About this exercise:
Please restate every line below exactly, without any pictures.
[The records — start]
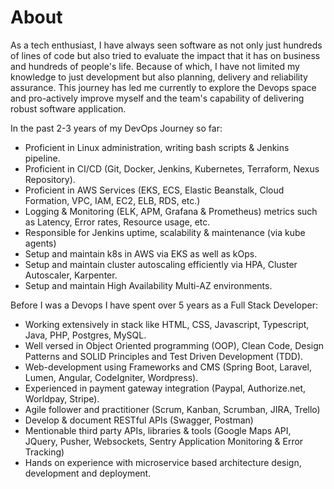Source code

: # About
As a tech enthusiast, I have always seen software as not only just hundreds of lines of code but also tried to evaluate the impact that it has on business and hundreds of people's life. Because of which, I have not limited my knowledge to just development but also planning, delivery and reliability assurance. This journey has led me currently to explore the Devops space and pro-actively improve myself and the team's capability of delivering robust software application.

In the past 2-3 years of my DevOps Journey so far:
- Proficient in Linux administration, writing bash scripts & Jenkins pipeline.
- Proficient in CI/CD (Git, Docker, Jenkins, Kubernetes, Terraform, Nexus Repository).
- Proficient in AWS Services (EKS, ECS, Elastic Beanstalk, Cloud Formation, VPC, IAM, EC2, ELB, RDS, etc.)
- Logging & Monitoring (ELK, APM, Grafana & Prometheus) metrics such as Latency, Error rates, Resource usage, etc.
- Responsible for Jenkins uptime, scalability & maintenance (via kube agents) 
- Setup and maintain k8s in AWS via EKS as well as kOps.
- Setup and maintain cluster autoscaling efficiently via HPA, Cluster Autoscaler, Karpenter.
- Setup and maintain High Availability Multi-AZ environments.

Before I was a Devops I have spent over 5 years as a Full Stack Developer:
- Working extensively in stack like HTML, CSS, Javascript, Typescript, Java, PHP, Postgres, MySQL.
- Well versed in Object Oriented programming (OOP), Clean Code, Design Patterns and SOLID
 Principles and Test Driven Development (TDD).
- Web-development using Frameworks and CMS (Spring Boot, Laravel, Lumen, Angular, CodeIgniter, Wordpress).
- Experienced in payment gateway integration (Paypal, Authorize.net, Worldpay, Stripe).
- Agile follower and practitioner (Scrum, Kanban, Scrumban, JIRA, Trello)
- Develop & document RESTful APIs (Swagger, Postman)
- Mentionable third party APIs, libraries & tools (Google Maps API, JQuery, Pusher, Websockets, Sentry Application Monitoring & Error Tracking)
- Hands on experience with microservice based architecture design, development and deployment.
[The records — finish]
Exercise solution:
Source code

: # About
As a tech enthusiast, I have always seen software as not only just hundreds of lines of code but also tried to evaluate the impact that it has on business and hundreds of people's life. Because of which, I have not limited my knowledge to just development but also planning, delivery and reliability assurance. This journey has led me currently to explore the Devops space and pro-actively improve myself and the team's capability of delivering robust software application.

In the past 2-3 years of my DevOps Journey so far:
- Proficient in Linux administration, writing bash scripts & Jenkins pipeline.
- Proficient in CI/CD (Git, Docker, Jenkins, Kubernetes, Terraform, Nexus Repository).
- Proficient in AWS Services (EKS, ECS, Elastic Beanstalk, Cloud Formation, VPC, IAM, EC2, ELB, RDS, etc.)
- Logging & Monitoring (ELK, APM, Grafana & Prometheus) metrics such as Latency, Error rates, Resource usage, etc.
- Responsible for Jenkins uptime, scalability & maintenance (via kube agents) 
- Setup and maintain k8s in AWS via EKS as well as kOps.
- Setup and maintain cluster autoscaling efficiently via HPA, Cluster Autoscaler, Karpenter.
- Setup and maintain High Availability Multi-AZ environments.

Before I was a Devops I have spent over 5 years as a Full Stack Developer:
- Working extensively in stack like HTML, CSS, Javascript, Typescript, Java, PHP, Postgres, MySQL.
- Well versed in Object Oriented programming (OOP), Clean Code, Design Patterns and SOLID
 Principles and Test Driven Development (TDD).
- Web-development using Frameworks and CMS (Spring Boot, Laravel, Lumen, Angular, CodeIgniter, Wordpress).
- Experienced in payment gateway integration (Paypal, Authorize.net, Worldpay, Stripe).
- Agile follower and practitioner (Scrum, Kanban, Scrumban, JIRA, Trello)
- Develop & document RESTful APIs (Swagger, Postman)
- Mentionable third party APIs, libraries & tools (Google Maps API, JQuery, Pusher, Websockets, Sentry Application Monitoring & Error Tracking)
- Hands on experience with microservice based architecture design, development and deployment.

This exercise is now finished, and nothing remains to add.